Helping the locals, as usual. Honest counsel; advisor, keeping the loonies at bay and people sweet; later leading a small army. But they'd assumed he'd betray them, and that he'd use the army he'd trained as his own power base. So, on the eve of their victory, the very hour they'd finally stormed the Sanctum, they'd struck at him, too.

They'd taken him to the furnace room, stripped him naked; he'd escaped, but soldiers had been pounding down the stairs and he'd had to run. He'd been forced into the river, when they cornered him again. The dive almost knocked him out. Currents took him and he spun, lazily… he woke up in the morning, under a winch housing on a big river barge; he had no idea how he'd got there. There was a rope trailing astern, and he could only guess he'd climbed up that. His head still hurt.

He took some clothes which were drying on a line behind the wheelhouse, but he was seen; he dived overboard with them, swam to the shore. He'd still been hounded, and all the time he was forced further away from the city and Sanctum, where the Culture might look for him. He spent hours trying to work out how to contact them.

He'd been on a stolen mount, skirting the edge of a water-filled volcanic crater when the robbers struck; they'd beaten him and raped him and cut the tendons in his legs and tossed him into the stinking, yellow-tinged waters of the crater lake, then thrown boulders at him as he tried to swim away, using only his arms, legs floating uselessly behind him.
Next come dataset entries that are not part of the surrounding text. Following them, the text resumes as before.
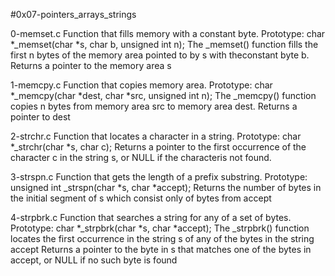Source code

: #0x07-pointers_arrays_strings

0-memset.c
Function that fills memory with a constant byte.
Prototype: char *_memset(char *s, char b, unsigned int n);
The _memset() function fills the first n bytes of the memory area pointed to by s with theconstant byte b. Returns a pointer to the memory area s

1-memcpy.c
Function that copies memory area.
Prototype: char *_memcpy(char *dest, char *src, unsigned int n);
The _memcpy() function copies n bytes from memory area src to memory area dest. Returns a pointer to dest

2-strchr.c
Function that locates a character in a string.
Prototype: char *_strchr(char *s, char c);
Returns a pointer to the first occurrence of the character c in the string s, or NULL if the characteris not found.

3-strspn.c
Function that gets the length of a prefix substring.
Prototype: unsigned int _strspn(char *s, char *accept);
Returns the number of bytes in the initial segment of s which consist only of bytes from accept

4-strpbrk.c
Function that searches a string for any of a set of bytes.
Prototype: char *_strpbrk(char *s, char *accept);
The _strpbrk() function locates the first occurrence in the string s of any of the bytes in the string accept
Returns a pointer to the byte in s that matches one of the bytes in accept, or NULL if no such byte is found
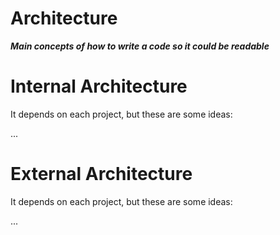 Architecture
=================================

***Main concepts of how to write a code so it could be readable***

Internal Architecture
=================================

It depends on each project, but these are some ideas:

...

External Architecture
=================================

It depends on each project, but these are some ideas:

...
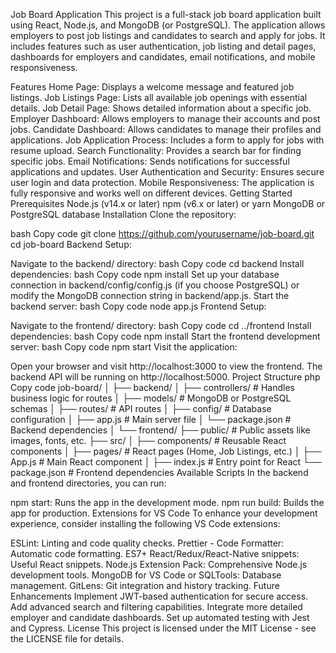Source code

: Job Board Application
This project is a full-stack job board application built using React, Node.js, and MongoDB (or PostgreSQL). The application allows employers to post job listings and candidates to search and apply for jobs. It includes features such as user authentication, job listing and detail pages, dashboards for employers and candidates, email notifications, and mobile responsiveness.

Features
Home Page: Displays a welcome message and featured job listings.
Job Listings Page: Lists all available job openings with essential details.
Job Detail Page: Shows detailed information about a specific job.
Employer Dashboard: Allows employers to manage their accounts and post jobs.
Candidate Dashboard: Allows candidates to manage their profiles and applications.
Job Application Process: Includes a form to apply for jobs with resume upload.
Search Functionality: Provides a search bar for finding specific jobs.
Email Notifications: Sends notifications for successful applications and updates.
User Authentication and Security: Ensures secure user login and data protection.
Mobile Responsiveness: The application is fully responsive and works well on different devices.
Getting Started
Prerequisites
Node.js (v14.x or later)
npm (v6.x or later) or yarn
MongoDB or PostgreSQL database
Installation
Clone the repository:

bash
Copy code
git clone https://github.com/yourusername/job-board.git
cd job-board
Backend Setup:

Navigate to the backend/ directory:
bash
Copy code
cd backend
Install dependencies:
bash
Copy code
npm install
Set up your database connection in backend/config/config.js (if you choose PostgreSQL) or modify the MongoDB connection string in backend/app.js.
Start the backend server:
bash
Copy code
node app.js
Frontend Setup:

Navigate to the frontend/ directory:
bash
Copy code
cd ../frontend
Install dependencies:
bash
Copy code
npm install
Start the frontend development server:
bash
Copy code
npm start
Visit the application:

Open your browser and visit http://localhost:3000 to view the frontend.
The backend API will be running on http://localhost:5000.
Project Structure
php
Copy code
job-board/
│
├── backend/
│   ├── controllers/        # Handles business logic for routes
│   ├── models/             # MongoDB or PostgreSQL schemas
│   ├── routes/             # API routes
│   ├── config/             # Database configuration
│   ├── app.js              # Main server file
│   └── package.json        # Backend dependencies
│
└── frontend/
    ├── public/             # Public assets like images, fonts, etc.
    ├── src/
    │   ├── components/     # Reusable React components
    │   ├── pages/          # React pages (Home, Job Listings, etc.)
    │   ├── App.js          # Main React component
    │   ├── index.js        # Entry point for React
    └── package.json        # Frontend dependencies
Available Scripts
In the backend and frontend directories, you can run:

npm start: Runs the app in the development mode.
npm run build: Builds the app for production.
Extensions for VS Code
To enhance your development experience, consider installing the following VS Code extensions:

ESLint: Linting and code quality checks.
Prettier - Code Formatter: Automatic code formatting.
ES7+ React/Redux/React-Native snippets: Useful React snippets.
Node.js Extension Pack: Comprehensive Node.js development tools.
MongoDB for VS Code or SQLTools: Database management.
GitLens: Git integration and history tracking.
Future Enhancements
Implement JWT-based authentication for secure access.
Add advanced search and filtering capabilities.
Integrate more detailed employer and candidate dashboards.
Set up automated testing with Jest and Cypress.
License
This project is licensed under the MIT License - see the LICENSE file for details.

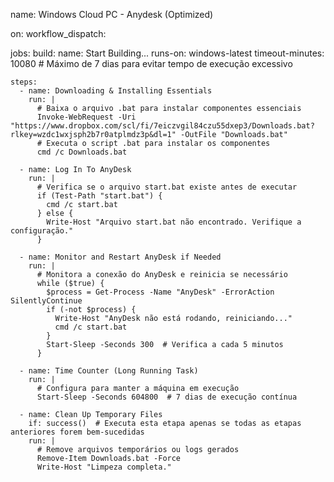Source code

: name: Windows Cloud PC - Anydesk (Optimized)

on:
  workflow_dispatch:

jobs:
  build:
    name: Start Building...
    runs-on: windows-latest
    timeout-minutes: 10080  # Máximo de 7 dias para evitar tempo de execução excessivo

    steps:
      - name: Downloading & Installing Essentials
        run: |
          # Baixa o arquivo .bat para instalar componentes essenciais
          Invoke-WebRequest -Uri "https://www.dropbox.com/scl/fi/7eiczvgil84czu55dxep3/Downloads.bat?rlkey=wzdc1wxjsph2b7r0atplmdz3p&dl=1" -OutFile "Downloads.bat"
          # Executa o script .bat para instalar os componentes
          cmd /c Downloads.bat

      - name: Log In To AnyDesk
        run: |
          # Verifica se o arquivo start.bat existe antes de executar
          if (Test-Path "start.bat") {
            cmd /c start.bat
          } else {
            Write-Host "Arquivo start.bat não encontrado. Verifique a configuração."
          }

      - name: Monitor and Restart AnyDesk if Needed
        run: |
          # Monitora a conexão do AnyDesk e reinicia se necessário
          while ($true) {
            $process = Get-Process -Name "AnyDesk" -ErrorAction SilentlyContinue
            if (-not $process) {
              Write-Host "AnyDesk não está rodando, reiniciando..."
              cmd /c start.bat
            }
            Start-Sleep -Seconds 300  # Verifica a cada 5 minutos
          }

      - name: Time Counter (Long Running Task)
        run: |
          # Configura para manter a máquina em execução
          Start-Sleep -Seconds 604800  # 7 dias de execução contínua

      - name: Clean Up Temporary Files
        if: success()  # Executa esta etapa apenas se todas as etapas anteriores forem bem-sucedidas
        run: |
          # Remove arquivos temporários ou logs gerados
          Remove-Item Downloads.bat -Force
          Write-Host "Limpeza completa."
          
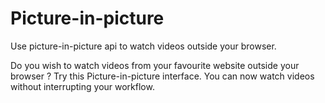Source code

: # Picture-in-picture
Use picture-in-picture api to watch videos outside your browser.

Do you wish to watch videos from your favourite website outside your browser ? 
Try this Picture-in-picture interface. You can now watch videos without interrupting your workflow.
He knew one of the rocks would hit him sooner or later, so he tried to coax up some of that wonderful Culture training, quickly hyperventilated, and then dived. He only had to wait a couple of seconds. A big rock splashed into the water, in the line of bubbles he'd left when he dived; he embraced the rock like a lover as it wobbled down towards him, and let it take him deep into the darkness of the lake, switching off the way he'd been taught to, but not really caring very much if it didn't work, and he never woke up again.

He'd thought ten minutes when he dived. He woke up in crushing darkness; remembered, and dragged his arms out from under the rock. He kicked for the light but nothing happened. He used his arms. The surface came down to meet him, eventually. Air had never tasted so sweet.

The walls of the crater lake were sheer; the tiny rock island was the only place to swim to. Screeching birds lifted from the island as he thrashed his way ashore.

At least, he thought, as he dragged himself onto the rock through the guano, it wasn't the priests that found me. Then I'd really have been in trouble.

The bends set in a few minutes later, like slow acid seeping into every joint, and he wished the priests had got him.

Still — he told himself, talking to keep his mind away from the pain — they would come for him; the Culture would come down with a beautiful big ship and they would take him up and make it all better.

He was sure they would. He'd be looked after and made better and he'd be safe, very safe and well looked after and free from pain, back in their paradise, and it would be like… like being a child again; like being in the garden again. Except — some rogue part of his mind reminded him — bad things happened in gardens too, sometimes.

Darckense got the armoury guard to help her with a door that was stuck, along the corridor, just round the corner. Cheradenine slipped in and took the autorifle Elethiomel had described. He got back out, covering the gun in a cape, and heard Darckense thanking the guard profusely. They all met up in the rear hall cloakroom, where they whispered excitedly in the comforting smell of wet cloth and floor polish, and took turns holding the gun. It was very heavy.